Saved data entries:
+++
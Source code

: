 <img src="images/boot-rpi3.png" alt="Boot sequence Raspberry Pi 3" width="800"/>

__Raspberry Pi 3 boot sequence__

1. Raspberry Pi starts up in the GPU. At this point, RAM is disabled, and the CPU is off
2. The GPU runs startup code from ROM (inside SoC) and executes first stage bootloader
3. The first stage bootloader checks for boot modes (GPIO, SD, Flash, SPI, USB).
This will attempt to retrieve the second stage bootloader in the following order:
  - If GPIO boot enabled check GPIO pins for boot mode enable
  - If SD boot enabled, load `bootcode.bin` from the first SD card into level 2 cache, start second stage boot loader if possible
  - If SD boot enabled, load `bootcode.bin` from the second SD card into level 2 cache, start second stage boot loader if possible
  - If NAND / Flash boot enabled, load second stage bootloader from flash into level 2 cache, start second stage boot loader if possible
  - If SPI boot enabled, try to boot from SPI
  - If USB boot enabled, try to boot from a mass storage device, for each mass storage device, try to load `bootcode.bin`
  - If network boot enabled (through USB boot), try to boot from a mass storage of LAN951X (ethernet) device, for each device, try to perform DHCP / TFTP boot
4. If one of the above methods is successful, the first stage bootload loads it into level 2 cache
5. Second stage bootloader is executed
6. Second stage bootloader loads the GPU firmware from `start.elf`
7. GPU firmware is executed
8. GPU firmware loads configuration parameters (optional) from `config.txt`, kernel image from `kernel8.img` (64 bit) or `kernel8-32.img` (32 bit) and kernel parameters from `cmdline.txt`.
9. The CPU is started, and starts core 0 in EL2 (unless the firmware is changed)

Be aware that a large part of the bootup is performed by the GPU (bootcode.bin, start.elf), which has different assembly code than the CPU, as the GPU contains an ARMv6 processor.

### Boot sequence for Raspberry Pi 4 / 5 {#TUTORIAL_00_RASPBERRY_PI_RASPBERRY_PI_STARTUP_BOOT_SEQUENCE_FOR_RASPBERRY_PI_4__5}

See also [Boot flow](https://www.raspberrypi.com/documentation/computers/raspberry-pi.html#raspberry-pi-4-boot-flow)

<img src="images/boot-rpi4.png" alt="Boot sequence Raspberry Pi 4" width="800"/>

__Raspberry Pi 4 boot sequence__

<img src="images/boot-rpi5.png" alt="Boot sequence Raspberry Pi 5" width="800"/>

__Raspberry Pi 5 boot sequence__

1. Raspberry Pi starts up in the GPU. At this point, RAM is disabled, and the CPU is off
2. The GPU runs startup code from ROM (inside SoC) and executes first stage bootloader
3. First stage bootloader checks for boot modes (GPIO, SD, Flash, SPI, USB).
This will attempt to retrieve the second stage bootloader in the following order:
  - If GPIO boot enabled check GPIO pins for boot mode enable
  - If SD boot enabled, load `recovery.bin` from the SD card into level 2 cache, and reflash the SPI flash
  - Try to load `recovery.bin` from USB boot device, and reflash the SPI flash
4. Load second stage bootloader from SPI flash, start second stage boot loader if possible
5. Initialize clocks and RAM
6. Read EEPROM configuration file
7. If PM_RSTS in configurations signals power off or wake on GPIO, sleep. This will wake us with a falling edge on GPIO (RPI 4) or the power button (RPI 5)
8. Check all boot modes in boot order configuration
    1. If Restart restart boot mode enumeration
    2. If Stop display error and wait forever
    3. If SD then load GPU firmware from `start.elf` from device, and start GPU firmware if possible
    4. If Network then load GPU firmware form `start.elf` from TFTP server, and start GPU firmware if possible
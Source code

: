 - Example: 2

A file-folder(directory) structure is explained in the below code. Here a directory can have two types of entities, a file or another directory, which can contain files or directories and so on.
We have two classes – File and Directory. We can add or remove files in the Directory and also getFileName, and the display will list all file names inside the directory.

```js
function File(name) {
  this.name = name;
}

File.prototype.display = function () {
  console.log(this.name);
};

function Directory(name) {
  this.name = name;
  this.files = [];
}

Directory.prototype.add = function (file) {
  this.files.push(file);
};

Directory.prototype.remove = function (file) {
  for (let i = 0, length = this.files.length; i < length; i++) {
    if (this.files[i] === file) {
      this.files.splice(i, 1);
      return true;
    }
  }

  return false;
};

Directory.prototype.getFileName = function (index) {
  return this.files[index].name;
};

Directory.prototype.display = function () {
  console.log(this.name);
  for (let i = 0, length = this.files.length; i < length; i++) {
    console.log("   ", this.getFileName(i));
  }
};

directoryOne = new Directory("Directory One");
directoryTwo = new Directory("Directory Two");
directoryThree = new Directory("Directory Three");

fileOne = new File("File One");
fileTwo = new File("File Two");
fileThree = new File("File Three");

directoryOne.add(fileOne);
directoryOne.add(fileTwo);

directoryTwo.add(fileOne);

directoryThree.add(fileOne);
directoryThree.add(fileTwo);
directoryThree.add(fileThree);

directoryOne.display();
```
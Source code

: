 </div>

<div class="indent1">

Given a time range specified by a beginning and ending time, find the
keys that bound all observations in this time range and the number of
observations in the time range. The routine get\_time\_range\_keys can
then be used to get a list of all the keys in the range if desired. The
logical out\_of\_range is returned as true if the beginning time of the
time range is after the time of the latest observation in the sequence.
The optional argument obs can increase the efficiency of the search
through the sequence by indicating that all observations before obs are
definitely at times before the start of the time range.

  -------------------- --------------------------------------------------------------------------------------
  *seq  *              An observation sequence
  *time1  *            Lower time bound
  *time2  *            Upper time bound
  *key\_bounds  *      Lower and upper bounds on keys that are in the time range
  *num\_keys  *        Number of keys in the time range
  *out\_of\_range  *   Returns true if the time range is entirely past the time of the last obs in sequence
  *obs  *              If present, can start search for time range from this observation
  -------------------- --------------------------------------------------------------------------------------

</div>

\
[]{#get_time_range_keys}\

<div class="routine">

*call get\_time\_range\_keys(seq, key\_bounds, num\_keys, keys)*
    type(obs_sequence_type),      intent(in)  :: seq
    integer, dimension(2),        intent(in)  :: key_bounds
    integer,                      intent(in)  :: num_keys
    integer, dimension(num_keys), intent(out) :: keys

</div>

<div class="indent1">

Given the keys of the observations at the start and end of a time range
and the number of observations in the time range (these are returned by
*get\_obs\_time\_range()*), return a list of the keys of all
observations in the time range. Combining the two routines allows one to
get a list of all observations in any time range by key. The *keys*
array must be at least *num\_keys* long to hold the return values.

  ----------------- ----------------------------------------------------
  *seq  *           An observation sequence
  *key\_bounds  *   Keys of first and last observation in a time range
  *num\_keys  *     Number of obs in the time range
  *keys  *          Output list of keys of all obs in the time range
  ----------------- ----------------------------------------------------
+++
> PROBLEM TO WORK ON
Could you retype every record above exactly as written?

> EXERCISE RESULT
Source code

: <img src="images/boot-rpi3.png" alt="Boot sequence Raspberry Pi 3" width="800"/>

__Raspberry Pi 3 boot sequence__

1. Raspberry Pi starts up in the GPU. At this point, RAM is disabled, and the CPU is off
2. The GPU runs startup code from ROM (inside SoC) and executes first stage bootloader
3. The first stage bootloader checks for boot modes (GPIO, SD, Flash, SPI, USB).
This will attempt to retrieve the second stage bootloader in the following order:
  - If GPIO boot enabled check GPIO pins for boot mode enable
  - If SD boot enabled, load `bootcode.bin` from the first SD card into level 2 cache, start second stage boot loader if possible
  - If SD boot enabled, load `bootcode.bin` from the second SD card into level 2 cache, start second stage boot loader if possible
  - If NAND / Flash boot enabled, load second stage bootloader from flash into level 2 cache, start second stage boot loader if possible
  - If SPI boot enabled, try to boot from SPI
  - If USB boot enabled, try to boot from a mass storage device, for each mass storage device, try to load `bootcode.bin`
  - If network boot enabled (through USB boot), try to boot from a mass storage of LAN951X (ethernet) device, for each device, try to perform DHCP / TFTP boot
4. If one of the above methods is successful, the first stage bootload loads it into level 2 cache
5. Second stage bootloader is executed
6. Second stage bootloader loads the GPU firmware from `start.elf`
7. GPU firmware is executed
8. GPU firmware loads configuration parameters (optional) from `config.txt`, kernel image from `kernel8.img` (64 bit) or `kernel8-32.img` (32 bit) and kernel parameters from `cmdline.txt`.
9. The CPU is started, and starts core 0 in EL2 (unless the firmware is changed)

Be aware that a large part of the bootup is performed by the GPU (bootcode.bin, start.elf), which has different assembly code than the CPU, as the GPU contains an ARMv6 processor.

### Boot sequence for Raspberry Pi 4 / 5 {#TUTORIAL_00_RASPBERRY_PI_RASPBERRY_PI_STARTUP_BOOT_SEQUENCE_FOR_RASPBERRY_PI_4__5}

See also [Boot flow](https://www.raspberrypi.com/documentation/computers/raspberry-pi.html#raspberry-pi-4-boot-flow)

<img src="images/boot-rpi4.png" alt="Boot sequence Raspberry Pi 4" width="800"/>

__Raspberry Pi 4 boot sequence__

<img src="images/boot-rpi5.png" alt="Boot sequence Raspberry Pi 5" width="800"/>

__Raspberry Pi 5 boot sequence__

1. Raspberry Pi starts up in the GPU. At this point, RAM is disabled, and the CPU is off
2. The GPU runs startup code from ROM (inside SoC) and executes first stage bootloader
3. First stage bootloader checks for boot modes (GPIO, SD, Flash, SPI, USB).
This will attempt to retrieve the second stage bootloader in the following order:
  - If GPIO boot enabled check GPIO pins for boot mode enable
  - If SD boot enabled, load `recovery.bin` from the SD card into level 2 cache, and reflash the SPI flash
  - Try to load `recovery.bin` from USB boot device, and reflash the SPI flash
4. Load second stage bootloader from SPI flash, start second stage boot loader if possible
5. Initialize clocks and RAM
6. Read EEPROM configuration file
7. If PM_RSTS in configurations signals power off or wake on GPIO, sleep. This will wake us with a falling edge on GPIO (RPI 4) or the power button (RPI 5)
8. Check all boot modes in boot order configuration
    1. If Restart restart boot mode enumeration
    2. If Stop display error and wait forever
    3. If SD then load GPU firmware from `start.elf` from device, and start GPU firmware if possible
    4. If Network then load GPU firmware form `start.elf` from TFTP server, and start GPU firmware if possible
Source code

: - Example: 2

A file-folder(directory) structure is explained in the below code. Here a directory can have two types of entities, a file or another directory, which can contain files or directories and so on.
We have two classes – File and Directory. We can add or remove files in the Directory and also getFileName, and the display will list all file names inside the directory.

```js
function File(name) {
  this.name = name;
}

File.prototype.display = function () {
  console.log(this.name);
};

function Directory(name) {
  this.name = name;
  this.files = [];
}

Directory.prototype.add = function (file) {
  this.files.push(file);
};

Directory.prototype.remove = function (file) {
  for (let i = 0, length = this.files.length; i < length; i++) {
    if (this.files[i] === file) {
      this.files.splice(i, 1);
      return true;
    }
  }

  return false;
};

Directory.prototype.getFileName = function (index) {
  return this.files[index].name;
};

Directory.prototype.display = function () {
  console.log(this.name);
  for (let i = 0, length = this.files.length; i < length; i++) {
    console.log("   ", this.getFileName(i));
  }
};

directoryOne = new Directory("Directory One");
directoryTwo = new Directory("Directory Two");
directoryThree = new Directory("Directory Three");

fileOne = new File("File One");
fileTwo = new File("File Two");
fileThree = new File("File Three");

directoryOne.add(fileOne);
directoryOne.add(fileTwo);

directoryTwo.add(fileOne);

directoryThree.add(fileOne);
directoryThree.add(fileTwo);
directoryThree.add(fileThree);

directoryOne.display();
```
Source code

: </div>

<div class="indent1">

Given a time range specified by a beginning and ending time, find the
keys that bound all observations in this time range and the number of
observations in the time range. The routine get\_time\_range\_keys can
then be used to get a list of all the keys in the range if desired. The
logical out\_of\_range is returned as true if the beginning time of the
time range is after the time of the latest observation in the sequence.
The optional argument obs can increase the efficiency of the search
through the sequence by indicating that all observations before obs are
definitely at times before the start of the time range.

  -------------------- --------------------------------------------------------------------------------------
  *seq  *              An observation sequence
  *time1  *            Lower time bound
  *time2  *            Upper time bound
  *key\_bounds  *      Lower and upper bounds on keys that are in the time range
  *num\_keys  *        Number of keys in the time range
  *out\_of\_range  *   Returns true if the time range is entirely past the time of the last obs in sequence
  *obs  *              If present, can start search for time range from this observation
  -------------------- --------------------------------------------------------------------------------------

</div>

\
[]{#get_time_range_keys}\

<div class="routine">

*call get\_time\_range\_keys(seq, key\_bounds, num\_keys, keys)*
    type(obs_sequence_type),      intent(in)  :: seq
    integer, dimension(2),        intent(in)  :: key_bounds
    integer,                      intent(in)  :: num_keys
    integer, dimension(num_keys), intent(out) :: keys

</div>

<div class="indent1">

Given the keys of the observations at the start and end of a time range
and the number of observations in the time range (these are returned by
*get\_obs\_time\_range()*), return a list of the keys of all
observations in the time range. Combining the two routines allows one to
get a list of all observations in any time range by key. The *keys*
array must be at least *num\_keys* long to hold the return values.

  ----------------- ----------------------------------------------------
  *seq  *           An observation sequence
  *key\_bounds  *   Keys of first and last observation in a time range
  *num\_keys  *     Number of obs in the time range
  *keys  *          Output list of keys of all obs in the time range
  ----------------- ----------------------------------------------------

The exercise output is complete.